Андрей тоже даже бровью не повел. Таращился прямо перед собой, не проявляя ни малейших признаков жизни. Если б еще руки к потолку подняли – ни отнять, ни прибавить скульптуры атлантов, удерживающих небо.
– Тойфель… – резко понизил планку божественности унтер-фельдфебель и, почувствовав взгляд Корнеева, стремительно развернулся кругом, при этом судорожно нащупывая кобуру пистолета.
– Ну, наконец-то, – несколько ворчливо, но при этом вполне дружелюбно произнес на немецком подполковник (одетый в форму оберштурмфюрера), не меняя вальяжной позы. – Вас, дружище, только за смертью посылать.
– Хайль Гитлер! – унтер-фельдфебель щелкнул каблуками и вскинул руку в нацистском приветствии.
Собственно, на этом и строился весь расчет. Вколоченные годами службы на уровень подсознания навыки армейца, увидевшего перед собой эсэсовского офицера, должны были сработать раньше, чем в его мозгу начнут формироваться вопросы. И уже только от Корнеева зависело, как сделать, чтоб они не возникли вовсе или появились слишком поздно.
– Хайль… – Корнеев ответил несколько небрежно, как бы подчеркивая огромную пропасть между эсэсовским офицером и фельдфебелем вермахта. – Почему так долго? Группа еще вчера должна была прибыть на точку! Из-за вашего опоздания мне пришлось задержаться здесь на целые сутки.
– Виноват, господин оберштурмфюрер. Моя команда почти трое суток ждала погрузку. Это у моряков из-за внезапно разгулявшегося шторма что-то не заладилось. Потом никак не могли выделить транспорт. Сперва планировали отправить десантную баржу, но тоже не получилось. Позже, как я слышал, говорили даже о подводной лодке. А вообще, мне кажется…

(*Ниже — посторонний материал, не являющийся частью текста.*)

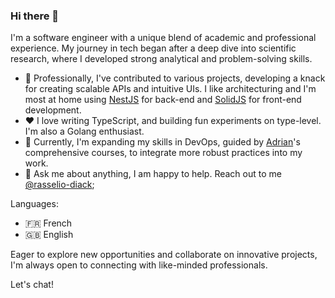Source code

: ### Hi there 👋
I'm a software engineer with a unique blend of academic and professional experience. My journey in tech began after a deep dive into scientific research, where I developed strong analytical and problem-solving skills.

- 🤖 Professionally, I've contributed to various projects, developing a knack for creating scalable APIs and intuitive UIs. I like architecturing and I'm most at home using [NestJS](https://nestjs.com/) for back-end and [SolidJS](https://www.solidjs.com/) for front-end development.
- ❤️ I love writing TypeScript, and building fun experiments on type-level. I'm also a Golang enthusiast.
- 🌱 Currently, I'm expanding my skills in DevOps, guided by [Adrian](https://cantrill.io/)'s comprehensive courses, to integrate more robust practices into my work.
- 💬 Ask me about anything, I am happy to help. Reach out to me [@rasselio-diack](https://www.linkedin.com/in/rasselio-diack/);

Languages:
- 🇫🇷 French
- 🇬🇧 English
  
Eager to explore new opportunities and collaborate on innovative projects, I'm always open to connecting with like-minded professionals. 

Let's chat!
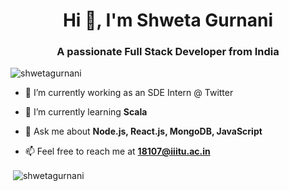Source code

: <h1 align="center">Hi 👋, I'm Shweta Gurnani</h1>
<h3 align="center">A passionate Full Stack Developer from India</h3>

<p align="left"> <img src="https://komarev.com/ghpvc/?username=shwetagurnani" alt="shwetagurnani" /> </p>

- 🔭 I’m currently working as an SDE Intern @ Twitter
- 🌱 I’m currently learning **Scala**

- 💬 Ask me about **Node.js, React.js, MongoDB, JavaScript**

- 📫 Feel free to reach me at **18107@iiitu.ac.in**

<p>&nbsp;<img align="center" src="https://github-readme-stats.vercel.app/api?username=shwetagurnani&show_icons=true" alt="shwetagurnani" /></p>


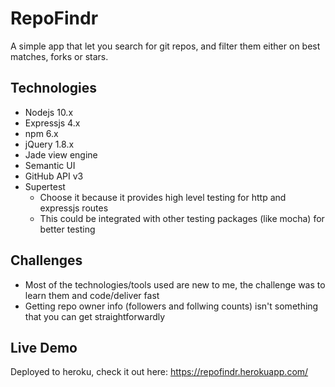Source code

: # RepoFindr
A simple app that let you search for git repos, and filter them either on best matches, forks or stars.

## Technologies
- Nodejs 10.x
- Expressjs 4.x
- npm 6.x
- jQuery 1.8.x
- Jade view engine
- Semantic UI
- GitHub API v3
- Supertest
  - Choose it because it provides high level testing for http and expressjs routes
  - This could be integrated with other testing packages (like mocha) for better testing 

## Challenges
- Most of the technologies/tools used are new to me, the challenge was to learn them and code/deliver fast
- Getting repo owner info (followers and follwing counts) isn't something that you can get straightforwardly

## Live Demo
Deployed to heroku, check it out here:
https://repofindr.herokuapp.com/
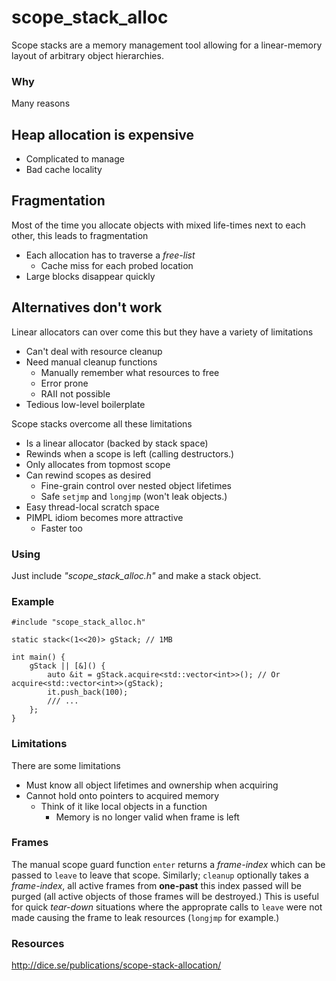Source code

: # scope_stack_alloc

Scope stacks are a memory management tool allowing for a linear-memory layout
of arbitrary object hierarchies.

### Why
Many reasons

## Heap allocation is expensive
  * Complicated to manage
  * Bad cache locality

## Fragmentation
Most of the time you allocate objects with mixed life-times next to each other,
this leads to fragmentation
  * Each allocation has to traverse a *free-list*
    * Cache miss for each probed location
  * Large blocks disappear quickly

## Alternatives don't work
Linear allocators can over come this but they have a variety of limitations
  * Can't deal with resource cleanup
   * Need manual cleanup functions
     * Manually remember what resources to free
     * Error prone
     * RAII not possible
  * Tedious low-level boilerplate

Scope stacks overcome all these limitations
  * Is a linear allocator (backed by stack space)
  * Rewinds when a scope is left (calling destructors.)
  * Only allocates from topmost scope
  * Can rewind scopes as desired
    * Fine-grain control over nested object lifetimes
    * Safe `setjmp` and `longjmp` (won't leak objects.)
  * Easy thread-local scratch space
  * PIMPL idiom becomes more attractive
    * Faster too

### Using
Just include *"scope_stack_alloc.h"* and make a stack object.

### Example

    #include "scope_stack_alloc.h"

    static stack<(1<<20)> gStack; // 1MB

    int main() {
        gStack || [&]() {
            auto &it = gStack.acquire<std::vector<int>>(); // Or acquire<std::vector<int>>(gStack);
            it.push_back(100);
            /// ...
        };
    }

### Limitations
There are some limitations
  * Must know all object lifetimes and ownership when acquiring
  * Cannot hold onto pointers to acquired memory
    * Think of it like local objects in a function
      * Memory is no longer valid when frame is left

### Frames
The manual scope guard function `enter` returns a *frame-index* which can
be passed to `leave` to leave that scope. Similarly; `cleanup` optionally takes
a *frame-index*, all active frames from **one-past** this index passed will be
purged (all active objects of those frames will be destroyed.) This is useful for
quick *tear-down* situations where the approprate calls to `leave` were not
made causing the frame to leak resources (`longjmp` for example.)

### Resources
http://dice.se/publications/scope-stack-allocation/
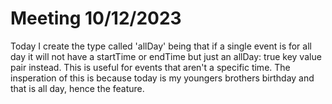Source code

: # Meeting 10/12/2023

Today I create the type called 'allDay' being that if a single event is for all day it will not have a startTime or endTime but just an allDay: true key value pair instead. This is useful for events that aren't a specific time. The insperation of this is because today is my youngers brothers birthday and that is all day, hence the feature.
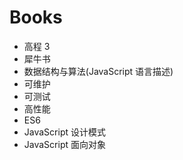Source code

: # Books

-   高程 3
-   犀牛书
-   数据结构与算法(JavaScript 语言描述)
-   可维护
-   可测试
-   高性能
-   ES6
-   JavaScript 设计模式
-   JavaScript 面向对象
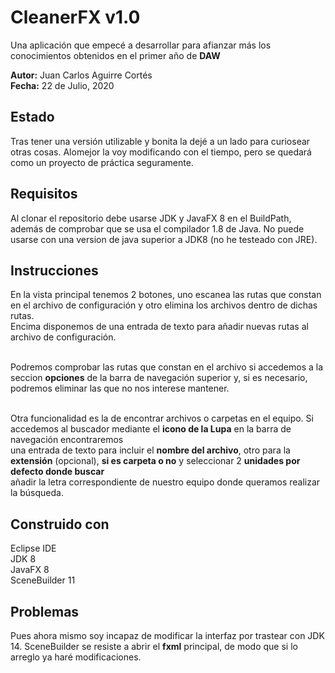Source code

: # CleanerFX v1.0

Una aplicación que empecé a desarrollar para afianzar más los conocimientos obtenidos en el primer año de **DAW**

**Autor:** Juan Carlos Aguirre Cortés<br/>
**Fecha:** 22 de Julio, 2020

## Estado

Tras tener una versión utilizable y bonita la dejé a un lado para curiosear otras cosas. Alomejor la voy modificando con el tiempo, pero se quedará como un proyecto de práctica seguramente.

## Requisitos

Al clonar el repositorio debe usarse JDK y JavaFX 8 en el BuildPath, además de comprobar que se usa el compilador 1.8 de Java.
No puede usarse con una version de java superior a JDK8 (no he testeado con JRE).

## Instrucciones

En la vista principal tenemos 2 botones, uno escanea las rutas que constan en el archivo de configuración y otro elimina los archivos dentro de dichas rutas.<br/>
Encima disponemos de una entrada de texto para añadir nuevas rutas al archivo de configuración.<br/><br/>

Podremos comprobar las rutas que constan en el archivo si accedemos a la seccion **opciones** de la barra de navegación superior y, si es necesario,<br/>
podremos eliminar las que no nos interese mantener.<br/><br/>

Otra funcionalidad es la de encontrar archivos o carpetas en el equipo. Si accedemos al buscador mediante el **icono de la Lupa** en la barra de navegación encontraremos<br/>
una entrada de texto para incluir el **nombre del archivo**, otro para la **extensión** (opcional), **si es carpeta o no** y seleccionar 2 **unidades por defecto donde buscar**<br>
añadir la letra correspondiente de nuestro equipo donde queramos realizar la búsqueda.

## Construido con

Eclipse IDE<br/>
JDK 8<br/>
JavaFX 8<br/>
SceneBuilder 11<br/>


## Problemas

Pues ahora mismo soy incapaz de modificar la interfaz por trastear con JDK 14. SceneBuilder se resiste a abrir el **fxml** principal, de modo que si lo arreglo ya haré modificaciones.



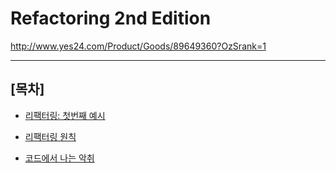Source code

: # Refactoring 2nd Edition  

http://www.yes24.com/Product/Goods/89649360?OzSrank=1

***

## [목차]

- [리팩터링: 첫번째 예시](document/chapter-01/README.md) 

- [리팩터링 원칙](document/chapter-02/README.md)

- [코드에서 나는 악취](document/chapter-03/README.md)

С задержкой Корнеев брякнул наугад. Исходя из того, что в любой армии никогда и ничего не делается вовремя, особенно если в операции задействованы разные рода войск. Независимо от размера обозначенной задачи. Да и дот был как-то странно оставлен без присмотра.

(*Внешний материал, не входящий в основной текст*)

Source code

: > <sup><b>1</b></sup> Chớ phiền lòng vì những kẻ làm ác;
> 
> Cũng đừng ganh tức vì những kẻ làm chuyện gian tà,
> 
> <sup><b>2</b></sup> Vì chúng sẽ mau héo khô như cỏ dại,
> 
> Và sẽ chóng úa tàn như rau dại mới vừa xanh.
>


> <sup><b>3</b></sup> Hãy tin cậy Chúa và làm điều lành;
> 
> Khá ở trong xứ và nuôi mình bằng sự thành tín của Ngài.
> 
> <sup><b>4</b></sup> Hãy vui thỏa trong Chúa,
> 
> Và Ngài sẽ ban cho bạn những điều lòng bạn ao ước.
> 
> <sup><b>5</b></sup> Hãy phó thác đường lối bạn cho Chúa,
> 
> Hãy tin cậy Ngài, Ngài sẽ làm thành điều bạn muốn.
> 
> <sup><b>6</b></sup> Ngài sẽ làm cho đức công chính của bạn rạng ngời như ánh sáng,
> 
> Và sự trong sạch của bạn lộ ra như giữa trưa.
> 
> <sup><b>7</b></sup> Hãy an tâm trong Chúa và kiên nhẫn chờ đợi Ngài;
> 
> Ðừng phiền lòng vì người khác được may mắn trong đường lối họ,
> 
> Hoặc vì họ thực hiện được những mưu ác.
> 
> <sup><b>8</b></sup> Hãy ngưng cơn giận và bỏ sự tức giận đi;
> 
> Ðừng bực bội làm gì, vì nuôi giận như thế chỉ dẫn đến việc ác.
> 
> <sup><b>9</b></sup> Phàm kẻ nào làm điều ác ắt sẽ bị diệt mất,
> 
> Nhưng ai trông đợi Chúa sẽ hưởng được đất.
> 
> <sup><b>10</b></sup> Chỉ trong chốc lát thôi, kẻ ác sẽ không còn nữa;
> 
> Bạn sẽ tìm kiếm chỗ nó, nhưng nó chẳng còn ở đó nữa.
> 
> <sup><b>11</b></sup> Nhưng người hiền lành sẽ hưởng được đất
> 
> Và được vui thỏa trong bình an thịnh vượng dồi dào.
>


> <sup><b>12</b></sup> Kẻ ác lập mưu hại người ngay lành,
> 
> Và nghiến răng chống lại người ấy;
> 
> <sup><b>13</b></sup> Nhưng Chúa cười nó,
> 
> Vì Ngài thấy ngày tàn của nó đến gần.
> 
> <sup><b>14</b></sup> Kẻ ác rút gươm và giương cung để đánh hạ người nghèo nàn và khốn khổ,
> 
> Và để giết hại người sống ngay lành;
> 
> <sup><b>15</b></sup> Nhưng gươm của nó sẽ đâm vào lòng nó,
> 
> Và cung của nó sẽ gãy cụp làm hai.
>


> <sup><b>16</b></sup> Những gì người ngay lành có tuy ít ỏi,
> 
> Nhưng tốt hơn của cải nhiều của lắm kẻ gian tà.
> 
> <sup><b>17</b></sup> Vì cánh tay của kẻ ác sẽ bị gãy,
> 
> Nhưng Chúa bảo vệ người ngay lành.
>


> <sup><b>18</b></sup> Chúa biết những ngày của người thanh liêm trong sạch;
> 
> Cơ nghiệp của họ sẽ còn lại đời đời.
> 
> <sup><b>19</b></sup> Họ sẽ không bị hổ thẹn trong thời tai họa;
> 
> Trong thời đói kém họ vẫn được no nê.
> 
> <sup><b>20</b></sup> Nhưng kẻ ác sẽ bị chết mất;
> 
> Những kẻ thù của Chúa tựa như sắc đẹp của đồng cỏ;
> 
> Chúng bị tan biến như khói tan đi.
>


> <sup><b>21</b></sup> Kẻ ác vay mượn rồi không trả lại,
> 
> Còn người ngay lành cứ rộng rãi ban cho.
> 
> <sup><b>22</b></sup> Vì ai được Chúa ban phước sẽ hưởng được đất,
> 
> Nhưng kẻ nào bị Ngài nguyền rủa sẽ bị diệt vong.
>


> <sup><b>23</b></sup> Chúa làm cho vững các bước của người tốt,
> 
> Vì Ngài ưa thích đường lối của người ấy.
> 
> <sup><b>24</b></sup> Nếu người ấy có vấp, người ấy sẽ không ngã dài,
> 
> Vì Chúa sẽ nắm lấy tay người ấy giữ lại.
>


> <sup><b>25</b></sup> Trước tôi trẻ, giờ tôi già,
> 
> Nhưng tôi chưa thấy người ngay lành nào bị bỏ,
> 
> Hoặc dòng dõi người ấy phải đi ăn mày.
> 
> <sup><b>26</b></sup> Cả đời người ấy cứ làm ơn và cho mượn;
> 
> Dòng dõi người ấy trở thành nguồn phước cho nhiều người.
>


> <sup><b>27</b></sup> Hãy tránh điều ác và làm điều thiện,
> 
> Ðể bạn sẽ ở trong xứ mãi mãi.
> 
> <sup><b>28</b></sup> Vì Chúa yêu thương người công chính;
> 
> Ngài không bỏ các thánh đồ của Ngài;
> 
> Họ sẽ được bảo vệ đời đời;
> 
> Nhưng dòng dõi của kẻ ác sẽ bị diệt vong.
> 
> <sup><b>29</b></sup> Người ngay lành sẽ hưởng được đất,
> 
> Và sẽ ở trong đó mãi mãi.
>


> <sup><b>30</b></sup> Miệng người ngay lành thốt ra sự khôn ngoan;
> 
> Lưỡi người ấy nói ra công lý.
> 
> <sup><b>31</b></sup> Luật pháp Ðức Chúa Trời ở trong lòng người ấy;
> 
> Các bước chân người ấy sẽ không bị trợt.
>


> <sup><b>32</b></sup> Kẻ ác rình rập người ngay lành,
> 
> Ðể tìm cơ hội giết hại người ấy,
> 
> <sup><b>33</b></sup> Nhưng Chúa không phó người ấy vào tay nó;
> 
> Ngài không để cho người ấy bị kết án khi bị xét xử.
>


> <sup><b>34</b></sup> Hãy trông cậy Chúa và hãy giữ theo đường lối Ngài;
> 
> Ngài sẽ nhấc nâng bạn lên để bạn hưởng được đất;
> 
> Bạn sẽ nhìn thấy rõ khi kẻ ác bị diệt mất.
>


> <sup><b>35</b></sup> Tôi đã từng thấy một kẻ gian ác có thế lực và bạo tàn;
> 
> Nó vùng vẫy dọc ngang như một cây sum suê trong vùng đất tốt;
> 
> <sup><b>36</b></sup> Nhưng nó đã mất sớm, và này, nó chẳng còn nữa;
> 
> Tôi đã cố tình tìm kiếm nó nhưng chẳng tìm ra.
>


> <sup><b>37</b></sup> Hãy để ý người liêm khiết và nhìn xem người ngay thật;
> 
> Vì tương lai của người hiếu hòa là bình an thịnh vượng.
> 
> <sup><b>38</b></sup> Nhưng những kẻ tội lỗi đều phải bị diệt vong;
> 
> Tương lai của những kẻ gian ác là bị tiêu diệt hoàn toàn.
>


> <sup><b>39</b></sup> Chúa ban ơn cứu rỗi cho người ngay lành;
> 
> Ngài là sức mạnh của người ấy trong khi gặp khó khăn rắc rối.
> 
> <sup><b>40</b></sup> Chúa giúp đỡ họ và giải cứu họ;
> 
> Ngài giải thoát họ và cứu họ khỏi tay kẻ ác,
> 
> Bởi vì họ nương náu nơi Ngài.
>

Услышав голоса, доносящиеся с бункера, следующий фриц, уже сунувшийся было в люк, замер, так и не дотянувшись ботинком до скобы, а потом резко втянул ногу обратно. Остававшиеся наверху немцы быстро перебросились парой коротких фраз, после чего над краем проема показалась удивленная физиономия.
– Эй, Руди, ты с кем там… Ух! Доннерветтер… – голова исчезла гораздо быстрее, чем появилась, и сверху донеслось невнятное, но весьма оживленное: «Бу-бу-бу-бу…»
– Доложите, как положено, – Корнеев бросил на потолок демонстративно недовольный взгляд и бесцеремонно прервал рассуждения немца, не давая тому углубиться в рассуждения, которые вполне логично могли перейти в вопросы. Заодно напоминая о том, кто здесь главный.
– Виноват! – снова вытянулся тот. – Унтер-фельдфебель Рудольф Глюкман. Двадцать девятая штрафная рота. Командир сводного отряда «Омега двести семнадцать». Численность отряда – шестнадцать рядовых и два ефрейтора. Задача…
– Достаточно, – снова оборвал его Корнеев. – И так понятно, что не за грибами вас сюда отправили. Дополнительные инструкции были?
– Никак нет, господин оберштурмфюрер!
Но несмотря на громко и четко произнесенный ответ, глазами немец вильнул.
– Вольно. Вы вот что, дружище… Распорядитесь, чтобы ваши люди построились. Прежде чем уйти, мне надо сказать им пару фраз.
– Яволь…
Глюкман весьма проворно взобрался по лестнице и отдал командирам отделений соответствующие распоряжения. Высунувшись наружу так, чтоб не смущать начальство нижней частью туловища, унтер-фельдфебель наверняка помимо общих команд что-то важное успел показать жестами. Потому что оба ефрейтора бросились к расслабившемуся подразделению с такой поспешностью, будто участвовали в спринте. А достигнув бьющих баклуши солдат, принялись наводить орднунг, не только при помощи команд, но и тумаков. Чем вызвали в среде штрафников явное и закономерное недоумение.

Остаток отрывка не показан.